▶ [Aim of the task]
Output, exactly as written, the lines of the data below from the one containing "[区块链入门](http:/" to the end.

::: Data for processing :::

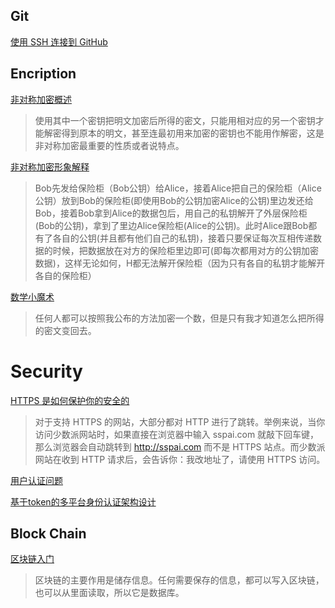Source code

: ## Git

[使用 SSH 连接到 GitHub](https://docs.github.com/cn/github/authenticating-to-github/connecting-to-github-with-ssh)

## Encription

[非对称加密概述](https://blog.csdn.net/u011583927/article/details/81272265)
>使用其中一个密钥把明文加密后所得的密文，只能用相对应的另一个密钥才能解密得到原本的明文，甚至连最初用来加密的密钥也不能用作解密，这是非对称加密最重要的性质或者说特点。

[非对称加密形象解释](https://www.cnblogs.com/mujian/p/7665952.html)
>Bob先发给保险柜（Bob公钥）给Alice，接着Alice把自己的保险柜（Alice公钥）放到Bob的保险柜(即使用Bob的公钥加密Alice的公钥)里边发还给Bob，接着Bob拿到Alice的数据包后，用自己的私钥解开了外层保险柜(Bob的公钥)，拿到了里边Alice保险柜(Alice的公钥)。此时Alice跟Bob都有了各自的公钥(并且都有他们自己的私钥)，接着只要保证每次互相传递数据的时候，把数据放在对方的保险柜里边即可(即每次都用对方的公钥加密数据)，这样无论如何，H都无法解开保险柜（因为只有各自的私钥才能解开各自的保险柜）

[数学小魔术](https://www.zhihu.com/question/33645891/answer/192604856)
>任何人都可以按照我公布的方法加密一个数，但是只有我才知道怎么把所得的密文变回去。

# Security

[HTTPS 是如何保护你的安全的](https://sspai.com/post/68040)
>对于支持 HTTPS 的网站，大部分都对 HTTP 进行了跳转。举例来说，当你访问少数派网站时，如果直接在浏览器中输入 sspai.com 就敲下回车键，那么浏览器会自动跳转到 http://sspai.com 而不是 HTTPS 站点。而少数派网站在收到 HTTP 请求后，会告诉你：我改地址了，请使用 HTTPS 访问。

[用户认证问题](https://qiankunli.github.io/2016/08/25/security.html)

[基于token的多平台身份认证架构设计](https://www.cnblogs.com/beer/p/6029861.html)

## Block Chain

[区块链入门](http://www.ruanyifeng.com/blog/2017/12/blockchain-tutorial.html)
>区块链的主要作用是储存信息。任何需要保存的信息，都可以写入区块链，也可以从里面读取，所以它是数据库。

:::

▶ [Result]
[区块链入门](http://www.ruanyifeng.com/blog/2017/12/blockchain-tutorial.html)
>区块链的主要作用是储存信息。任何需要保存的信息，都可以写入区块链，也可以从里面读取，所以它是数据库。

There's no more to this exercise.